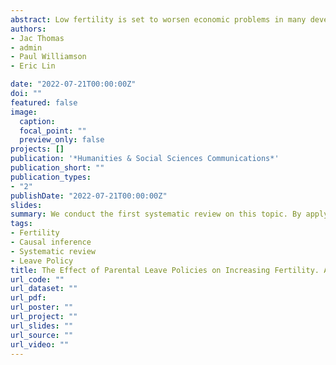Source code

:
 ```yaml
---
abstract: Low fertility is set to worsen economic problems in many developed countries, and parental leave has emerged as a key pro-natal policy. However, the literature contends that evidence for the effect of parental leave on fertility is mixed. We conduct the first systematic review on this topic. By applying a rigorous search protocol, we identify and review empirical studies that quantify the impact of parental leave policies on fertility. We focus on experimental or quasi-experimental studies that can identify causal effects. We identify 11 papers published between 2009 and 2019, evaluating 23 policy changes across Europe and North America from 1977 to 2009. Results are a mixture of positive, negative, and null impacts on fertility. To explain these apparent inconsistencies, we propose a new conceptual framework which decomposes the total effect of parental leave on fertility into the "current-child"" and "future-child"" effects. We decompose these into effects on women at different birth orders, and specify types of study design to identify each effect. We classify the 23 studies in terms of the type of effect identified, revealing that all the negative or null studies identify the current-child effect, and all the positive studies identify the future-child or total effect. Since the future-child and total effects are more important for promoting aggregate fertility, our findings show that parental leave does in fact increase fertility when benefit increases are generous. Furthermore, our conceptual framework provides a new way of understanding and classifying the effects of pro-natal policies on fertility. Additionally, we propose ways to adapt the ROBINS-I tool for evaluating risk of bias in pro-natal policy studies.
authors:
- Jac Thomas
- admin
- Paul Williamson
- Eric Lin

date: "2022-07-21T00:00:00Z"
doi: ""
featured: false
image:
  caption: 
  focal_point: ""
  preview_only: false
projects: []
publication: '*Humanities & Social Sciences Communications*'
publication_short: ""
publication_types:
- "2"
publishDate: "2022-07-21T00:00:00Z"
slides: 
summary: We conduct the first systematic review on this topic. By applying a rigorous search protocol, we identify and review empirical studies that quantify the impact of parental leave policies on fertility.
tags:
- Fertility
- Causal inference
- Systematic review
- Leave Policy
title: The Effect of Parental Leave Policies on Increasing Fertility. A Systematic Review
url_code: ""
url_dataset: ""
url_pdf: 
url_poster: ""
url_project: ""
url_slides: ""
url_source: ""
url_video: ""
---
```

--

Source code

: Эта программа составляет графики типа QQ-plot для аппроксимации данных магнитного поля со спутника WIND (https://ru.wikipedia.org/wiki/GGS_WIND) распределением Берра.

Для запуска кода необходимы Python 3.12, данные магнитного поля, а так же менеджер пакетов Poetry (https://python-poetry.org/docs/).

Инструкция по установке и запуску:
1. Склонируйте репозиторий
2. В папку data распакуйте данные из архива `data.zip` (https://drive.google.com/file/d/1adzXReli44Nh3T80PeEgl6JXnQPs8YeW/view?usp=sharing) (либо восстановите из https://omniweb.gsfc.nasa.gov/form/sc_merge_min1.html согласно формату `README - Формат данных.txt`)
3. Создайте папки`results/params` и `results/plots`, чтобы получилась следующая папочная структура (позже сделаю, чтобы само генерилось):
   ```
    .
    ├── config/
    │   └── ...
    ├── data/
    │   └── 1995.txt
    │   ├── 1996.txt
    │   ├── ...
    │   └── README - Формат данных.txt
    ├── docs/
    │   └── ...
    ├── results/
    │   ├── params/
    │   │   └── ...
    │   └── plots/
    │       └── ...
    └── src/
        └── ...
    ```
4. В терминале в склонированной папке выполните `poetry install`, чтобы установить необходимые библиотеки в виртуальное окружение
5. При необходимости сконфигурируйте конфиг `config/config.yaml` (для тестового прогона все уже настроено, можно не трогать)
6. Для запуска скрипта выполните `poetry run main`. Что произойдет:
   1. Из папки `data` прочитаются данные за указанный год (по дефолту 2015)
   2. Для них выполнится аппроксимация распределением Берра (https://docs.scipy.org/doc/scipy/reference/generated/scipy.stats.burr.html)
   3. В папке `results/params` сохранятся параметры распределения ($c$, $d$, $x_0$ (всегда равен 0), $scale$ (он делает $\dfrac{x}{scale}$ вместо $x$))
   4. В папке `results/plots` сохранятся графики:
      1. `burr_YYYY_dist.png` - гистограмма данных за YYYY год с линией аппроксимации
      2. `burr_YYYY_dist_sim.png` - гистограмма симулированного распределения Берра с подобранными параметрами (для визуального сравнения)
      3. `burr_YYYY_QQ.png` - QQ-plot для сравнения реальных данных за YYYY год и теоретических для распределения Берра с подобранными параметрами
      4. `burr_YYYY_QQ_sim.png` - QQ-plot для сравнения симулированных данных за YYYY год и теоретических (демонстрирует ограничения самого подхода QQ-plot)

WHAT IS NEEDED: In the material above, how many lines have the word "данные"? Give that number and nothing else.

SOLUTION TO THIS PROBLEM: 3